We are at the intersection of two divergent roads.

The one road is God as comforter, provider, protector.
Quite understandably, we find this road a precious path to cling to.
When storms of life buffet us to and fro,
when we feel threatened, 
at risk of losing ourselves, losing our life,
when we are under attack by enemies,
the metaphor of God as provider of safe shelter
is a metaphor we run to,
and find greatly comforting.

The epitome, the prime example of this notion of God 
was in our Gospel reading this morning,
where Jesus spoke tenderly about himself, or you might say,
about God as a mother hen,
who longs to gather her chicks under her wing,
when a predator comes along.

We also find biblical images along this line in the psalms of comfort,
such as Psalm 91:
“He will cover you with his feathers, 
and under his wings you will find refuge.”
Or today’s Psalm 27, certainly one of my favorites,
one I often turned to in my rocky adolescent years.
The Lord is my light and my salvation;
whom shall I fear?
Wait for the Lord;
be strong, and let your heart take courage;
wait for the Lord!

So that’s one road—
God who comforts and protects.

The other road is equally important, equally true,
but it runs perpendicular to the first one.

This is the God of the hard road.
God of the narrow, winding, uphill path fraught with danger,
where risking life is not only a possibility, it is assumed.
Jesus also gave us a paradigm, a prime example for this road.
Its metaphor is an instrument of torture and death.
“Whoever wants to be my disciple,
must take up their cross . . . and follow me.
Whoever wants to save their life, must lose it.”

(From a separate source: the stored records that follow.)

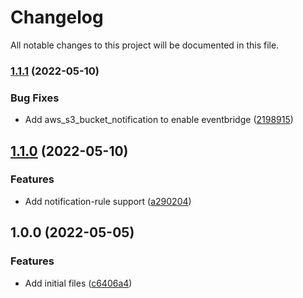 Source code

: # Changelog

All notable changes to this project will be documented in this file.

### [1.1.1](https://github.com/ganexcloud/terraform-aws-codepipeline/compare/v1.1.0...v1.1.1) (2022-05-10)


### Bug Fixes

* Add aws_s3_bucket_notification to enable eventbridge ([2198915](https://github.com/ganexcloud/terraform-aws-codepipeline/commit/2198915a6c9c43e886e1b9679c4546ae0dee78e7))

## [1.1.0](https://github.com/ganexcloud/terraform-aws-codepipeline/compare/v1.0.0...v1.1.0) (2022-05-10)


### Features

* Add notification-rule support ([a290204](https://github.com/ganexcloud/terraform-aws-codepipeline/commit/a290204bbe4652e3cadd215fd9e03d79eda83242))

## 1.0.0 (2022-05-05)


### Features

* Add initial files ([c6406a4](https://github.com/ganexcloud/terraform-aws-codepipeline/commit/c6406a426fbdf6f39a3417c4e092f0240e608599))
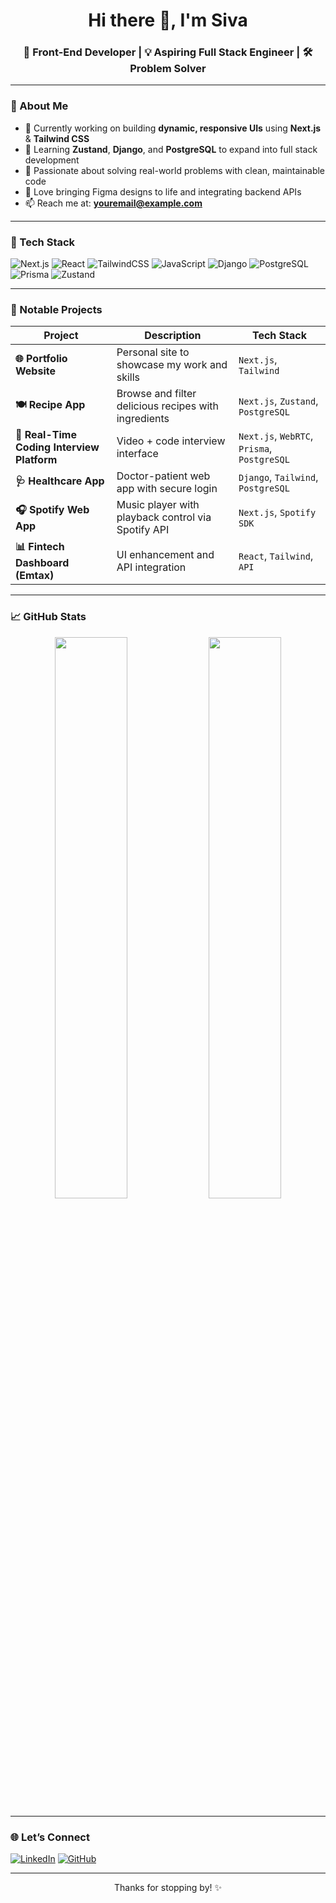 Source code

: <h1 align="center">Hi there 👋, I'm Siva</h1>
<h3 align="center">🚀 Front-End Developer | 💡 Aspiring Full Stack Engineer | 🛠 Problem Solver</h3>

---

### 🌟 About Me

- 🔭 Currently working on building **dynamic, responsive UIs** using **Next.js** & **Tailwind CSS**
- 🌱 Learning **Zustand**, **Django**, and **PostgreSQL** to expand into full stack development
- 🎯 Passionate about solving real-world problems with clean, maintainable code
- 🧠 Love bringing Figma designs to life and integrating backend APIs
- 📫 Reach me at: **youremail@example.com**

---

### 🧰 Tech Stack

![Next.js](https://img.shields.io/badge/Next.js-black?style=for-the-badge&logo=next.js) 
![React](https://img.shields.io/badge/React-20232A?style=for-the-badge&logo=react&logoColor=61DAFB)
![TailwindCSS](https://img.shields.io/badge/TailwindCSS-06B6D4?style=for-the-badge&logo=tailwindcss)
![JavaScript](https://img.shields.io/badge/JavaScript-F7DF1E?style=for-the-badge&logo=javascript)
![Django](https://img.shields.io/badge/Django-092E20?style=for-the-badge&logo=django)
![PostgreSQL](https://img.shields.io/badge/PostgreSQL-4169E1?style=for-the-badge&logo=postgresql)
![Prisma](https://img.shields.io/badge/Prisma-2D3748?style=for-the-badge&logo=prisma)
![Zustand](https://img.shields.io/badge/Zustand-black?style=for-the-badge)

---

### 💼 Notable Projects

| Project | Description | Tech Stack |
|--------|-------------|------------|
| **🌐 Portfolio Website** | Personal site to showcase my work and skills | `Next.js`, `Tailwind` |
| **🍽️ Recipe App** | Browse and filter delicious recipes with ingredients | `Next.js`, `Zustand`, `PostgreSQL` |
| **💬 Real-Time Coding Interview Platform** | Video + code interview interface | `Next.js`, `WebRTC`, `Prisma`, `PostgreSQL` |
| **🩺 Healthcare App** | Doctor-patient web app with secure login | `Django`, `Tailwind`, `PostgreSQL` |
| **🎧 Spotify Web App** | Music player with playback control via Spotify API | `Next.js`, `Spotify SDK` |
| **📊 Fintech Dashboard (Emtax)** | UI enhancement and API integration | `React`, `Tailwind`, `API` |

---

### 📈 GitHub Stats

<p align="center">
  <img src="https://github-readme-stats.vercel.app/api?username=yourusername&show_icons=true&theme=radical" width="48%" />
  <img src="https://github-readme-streak-stats.herokuapp.com/?user=yourusername&theme=radical" width="48%" />
</p>

---

### 🌐 Let’s Connect

[![LinkedIn](https://img.shields.io/badge/LinkedIn-blue?style=for-the-badge&logo=linkedin&logoColor=white)](https://linkedin.com/in/yourname)
[![GitHub](https://img.shields.io/badge/GitHub-black?style=for-the-badge&logo=github)](https://github.com/yourusername)

---

<p align="center">Thanks for stopping by! ✨</p>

So we can’t get very far into a sermon on God’s safe shelter,
without asking a very complicated question—what is safety?

What is safety?
I want to talk about that question in light of
our contemporary use of the term safety.
Because, in fact, we talk a lot about being safe.
So it bears examination.
_____________________

But first, I want to ask that question of these texts for the day.

What does a God who offers us safe shelter really mean by that,
if that same God is asking us 
to give up our lives for the sake of the Gospel?

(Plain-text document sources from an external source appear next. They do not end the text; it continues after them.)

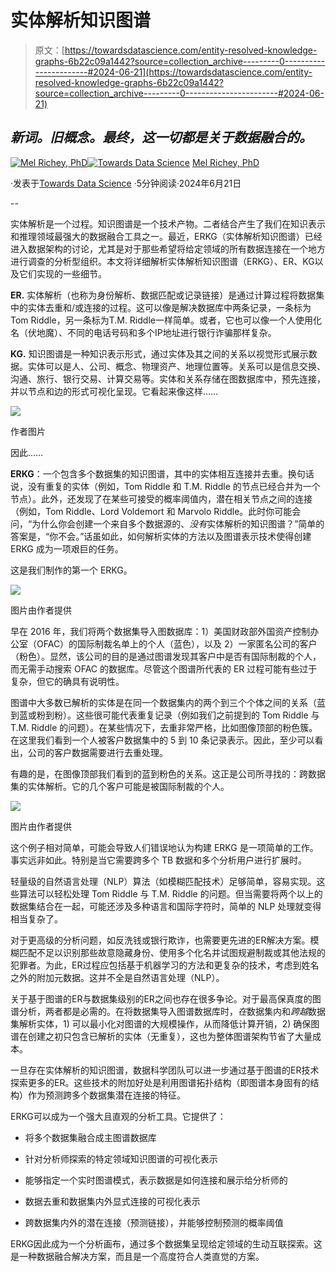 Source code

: # 实体解析知识图谱

> 原文：[https://towardsdatascience.com/entity-resolved-knowledge-graphs-6b22c09a1442?source=collection_archive---------0-----------------------#2024-06-21](https://towardsdatascience.com/entity-resolved-knowledge-graphs-6b22c09a1442?source=collection_archive---------0-----------------------#2024-06-21)

## *新词。旧概念。最终，这一切都是关于数据融合的。*

[](https://medium.com/@mel.merigold?source=post_page---byline--6b22c09a1442--------------------------------)[![Mel Richey, PhD](../Images/bff93b69f1444a57539e643be559d38d.png)](https://medium.com/@mel.merigold?source=post_page---byline--6b22c09a1442--------------------------------)[](https://towardsdatascience.com/?source=post_page---byline--6b22c09a1442--------------------------------)[![Towards Data Science](../Images/a6ff2676ffcc0c7aad8aaf1d79379785.png)](https://towardsdatascience.com/?source=post_page---byline--6b22c09a1442--------------------------------) [Mel Richey, PhD](https://medium.com/@mel.merigold?source=post_page---byline--6b22c09a1442--------------------------------)

·发表于[Towards Data Science](https://towardsdatascience.com/?source=post_page---byline--6b22c09a1442--------------------------------) ·5分钟阅读·2024年6月21日

--

实体解析是一个过程。知识图谱是一个技术产物。二者结合产生了我们在知识表示和推理领域最强大的数据融合工具之一。最近，ERKG（实体解析知识图谱）已经进入数据架构的讨论，尤其是对于那些希望将给定领域的所有数据连接在一个地方进行调查的分析型组织。本文将详细解析实体解析知识图谱（ERKG）、ER、KG以及它们实现的一些细节。

**ER.** 实体解析（也称为身份解析、数据匹配或记录链接）是通过计算过程将数据集中的实体去重和/或连接的过程。这可以像是解决数据库中两条记录，一条标为Tom Riddle，另一条标为T.M. Riddle一样简单。或者，它也可以像一个人使用化名（伏地魔）、不同的电话号码和多个IP地址进行银行诈骗那样复杂。

**KG.** 知识图谱是一种知识表示形式，通过实体及其之间的关系以视觉形式展示数据。实体可以是人、公司、概念、物理资产、地理位置等。关系可以是信息交换、沟通、旅行、银行交易、计算交易等。实体和关系存储在图数据库中，预先连接，并以节点和边的形式可视化呈现。它看起来像这样……

![](../Images/2aeeee831be56ea6d4b22dbf60af874c.png)

作者图片

因此……

**ERKG**：一个包含多个数据集的知识图谱，其中的实体相互连接并去重。换句话说，没有重复的实体（例如，Tom Riddle 和 T.M. Riddle 的节点已经合并为一个节点）。此外，还发现了在某些可接受的概率阈值内，潜在相关节点之间的连接（例如，Tom Riddle、Lord Voldemort 和 Marvolo Riddle。此时你可能会问，“为什么你会创建一个来自多个数据源的、*没有*实体解析的知识图谱？”简单的答案是，“你不会。”话虽如此，如何解析实体的方法以及图谱表示技术使得创建 ERKG 成为一项艰巨的任务。

这是我们制作的第一个 ERKG。

![](../Images/4b6fd116ca82648d68757927668bedc3.png)

图片由作者提供

早在 2016 年，我们将两个数据集导入图数据库：1）美国财政部外国资产控制办公室（OFAC）的国际制裁名单上的个人（蓝色），以及 2）一家匿名公司的客户（粉色）。显然，该公司的目的是通过图谱发现其客户中是否有国际制裁的个人，而无需手动搜索 OFAC 的数据库。尽管这个图谱所代表的 ER 过程可能有些过于复杂，但它的确具有说明性。

图谱中大多数已解析的实体是在同一个数据集内的两个到三个个体之间的关系（蓝到蓝或粉到粉）。这些很可能代表重复记录（例如我们之前提到的 Tom Riddle 与 T.M. Riddle 的问题）。在某些情况下，去重非常严格，比如图像顶部的粉色簇。在这里我们看到一个人被客户数据集中的 5 到 10 条记录表示。因此，至少可以看出，公司的客户数据需要进行去重处理。

有趣的是，在图像顶部我们看到的蓝到粉色的关系。这正是公司所寻找的：跨数据集的实体解析。它的几个客户可能是被国际制裁的个人。

![](../Images/fc4271ee395d9bb8757ab8722c4cc89e.png)

图片由作者提供

这个例子相对简单，可能会导致人们错误地认为构建 ERKG 是一项简单的工作。事实远非如此。特别是当它需要跨多个 TB 数据和多个分析用户进行扩展时。

轻量级的自然语言处理（NLP）算法（如模糊匹配技术）足够简单，容易实现。这些算法可以轻松处理 Tom Riddle 与 T.M. Riddle 的问题。但当需要将两个以上的数据集结合在一起，可能还涉及多种语言和国际字符时，简单的 NLP 处理就变得相当复杂了。

对于更高级的分析问题，如反洗钱或银行欺诈，也需要更先进的ER解决方案。模糊匹配不足以识别那些故意隐藏身份、使用多个化名并试图规避制裁或其他法规的犯罪者。为此，ER过程应包括基于机器学习的方法和更复杂的技术，考虑到姓名之外的附加元数据。这并不全是自然语言处理（NLP）。

关于基于图谱的ER与数据集级别的ER之间也存在很多争论。对于最高保真度的图谱分析，两者都是必需的。在将数据集导入图谱数据库时，*在*数据集内和*跨越*数据集解析实体，1) 可以最小化对图谱的大规模操作，从而降低计算开销，2) 确保图谱在创建之初只包含已解析的实体（无重复），这也为整体图谱架构节省了大量成本。

一旦存在实体解析的知识图谱，数据科学团队可以进一步通过基于图谱的ER技术探索更多的ER。这些技术的附加好处是利用图谱拓扑结构（即图谱本身固有的结构）作为预测跨多个数据集潜在连接的特征。

ERKG可以成为一个强大且直观的分析工具。它提供了：

+   将多个数据集融合成主图谱数据库

+   针对分析师探索的特定领域知识图谱的可视化表示

+   能够指定一个实时图谱模式，表示数据是如何连接和展示给分析师的

+   数据去重和数据集内外显式连接的可视化表示

+   跨数据集内外的潜在连接（预测链接），并能够控制预测的概率阈值

ERKG因此成为一个分析画布，通过多个数据集呈现给定领域的生动互联探索。这是一种数据融合解决方案，而且是一个高度符合人类直觉的方案。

Let me start with Jesus and his mother hen metaphor.

In Luke 13, Jesus’ sworn enemies, the religious leaders, came to his aid,
they warned him of what would happen
if he got any closer to Jerusalem.

Jesus was working in and around Galilee, well away from Jerusalem.
But the Pharisees, to their credit, told Jesus,
“Get away from here, for Herod wants to kill you.”
The Pharisees were not fans of Jesus.
But there was someone else they despised more—King Herod.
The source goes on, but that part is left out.